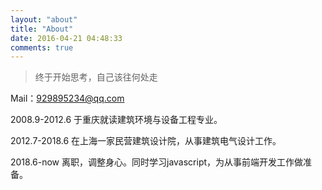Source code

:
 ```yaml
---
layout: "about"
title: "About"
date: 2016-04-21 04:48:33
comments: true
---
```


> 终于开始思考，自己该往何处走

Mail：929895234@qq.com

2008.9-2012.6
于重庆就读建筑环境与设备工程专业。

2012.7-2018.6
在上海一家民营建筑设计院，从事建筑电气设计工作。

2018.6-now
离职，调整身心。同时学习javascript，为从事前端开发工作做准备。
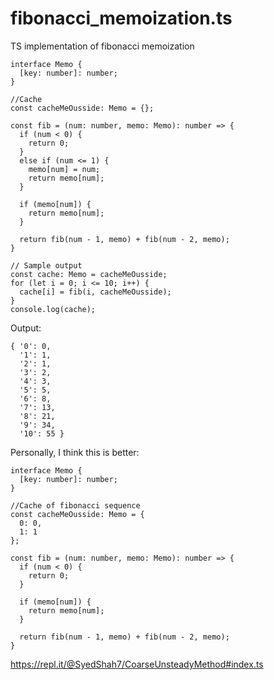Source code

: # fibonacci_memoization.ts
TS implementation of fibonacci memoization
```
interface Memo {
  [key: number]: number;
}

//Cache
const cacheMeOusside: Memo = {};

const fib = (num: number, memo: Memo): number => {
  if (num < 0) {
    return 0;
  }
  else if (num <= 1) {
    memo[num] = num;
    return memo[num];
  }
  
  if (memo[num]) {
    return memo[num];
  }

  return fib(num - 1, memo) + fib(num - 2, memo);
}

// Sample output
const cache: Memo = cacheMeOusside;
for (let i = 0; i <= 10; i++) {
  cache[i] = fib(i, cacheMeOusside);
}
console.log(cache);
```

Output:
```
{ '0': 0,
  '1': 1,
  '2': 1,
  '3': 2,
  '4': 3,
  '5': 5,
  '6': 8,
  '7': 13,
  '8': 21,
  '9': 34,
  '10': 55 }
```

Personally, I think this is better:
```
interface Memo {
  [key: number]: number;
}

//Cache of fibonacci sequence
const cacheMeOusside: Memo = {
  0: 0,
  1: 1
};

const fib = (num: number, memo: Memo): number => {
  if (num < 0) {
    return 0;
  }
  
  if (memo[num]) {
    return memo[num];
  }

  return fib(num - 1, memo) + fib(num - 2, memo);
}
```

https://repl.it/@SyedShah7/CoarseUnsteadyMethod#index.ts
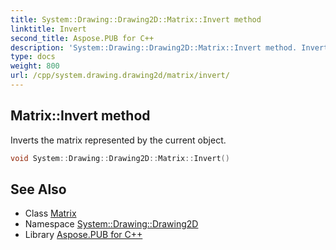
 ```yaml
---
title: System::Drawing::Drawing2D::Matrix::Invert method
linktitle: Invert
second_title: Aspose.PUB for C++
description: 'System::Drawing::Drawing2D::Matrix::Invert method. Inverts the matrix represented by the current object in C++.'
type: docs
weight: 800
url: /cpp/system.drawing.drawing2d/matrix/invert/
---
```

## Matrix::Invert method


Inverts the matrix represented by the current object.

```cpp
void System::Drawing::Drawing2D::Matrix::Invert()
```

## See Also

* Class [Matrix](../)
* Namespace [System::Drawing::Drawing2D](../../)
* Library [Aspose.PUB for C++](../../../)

-------------------------

◆ What is needed: Return, exactly as they stand, the lines from the opening line of the listing through the line with "## Matrix::Invert method", both ends counted, and no pictures.

◆ Written answer:
Source code

:
 ```yaml
---
layout: "about"
title: "About"
date: 2016-04-21 04:48:33
comments: true
---
```


> 终于开始思考，自己该往何处走

Mail：929895234@qq.com

2008.9-2012.6
于重庆就读建筑环境与设备工程专业。

2012.7-2018.6
在上海一家民营建筑设计院，从事建筑电气设计工作。

2018.6-now
离职，调整身心。同时学习javascript，为从事前端开发工作做准备。
Source code

: # fibonacci_memoization.ts
TS implementation of fibonacci memoization
```
interface Memo {
  [key: number]: number;
}

//Cache
const cacheMeOusside: Memo = {};

const fib = (num: number, memo: Memo): number => {
  if (num < 0) {
    return 0;
  }
  else if (num <= 1) {
    memo[num] = num;
    return memo[num];
  }
  
  if (memo[num]) {
    return memo[num];
  }

  return fib(num - 1, memo) + fib(num - 2, memo);
}

// Sample output
const cache: Memo = cacheMeOusside;
for (let i = 0; i <= 10; i++) {
  cache[i] = fib(i, cacheMeOusside);
}
console.log(cache);
```

Output:
```
{ '0': 0,
  '1': 1,
  '2': 1,
  '3': 2,
  '4': 3,
  '5': 5,
  '6': 8,
  '7': 13,
  '8': 21,
  '9': 34,
  '10': 55 }
```

Personally, I think this is better:
```
interface Memo {
  [key: number]: number;
}

//Cache of fibonacci sequence
const cacheMeOusside: Memo = {
  0: 0,
  1: 1
};

const fib = (num: number, memo: Memo): number => {
  if (num < 0) {
    return 0;
  }
  
  if (memo[num]) {
    return memo[num];
  }

  return fib(num - 1, memo) + fib(num - 2, memo);
}
```

https://repl.it/@SyedShah7/CoarseUnsteadyMethod#index.ts
 ```yaml
---
title: System::Drawing::Drawing2D::Matrix::Invert method
linktitle: Invert
second_title: Aspose.PUB for C++
description: 'System::Drawing::Drawing2D::Matrix::Invert method. Inverts the matrix represented by the current object in C++.'
type: docs
weight: 800
url: /cpp/system.drawing.drawing2d/matrix/invert/
---
```

## Matrix::Invert method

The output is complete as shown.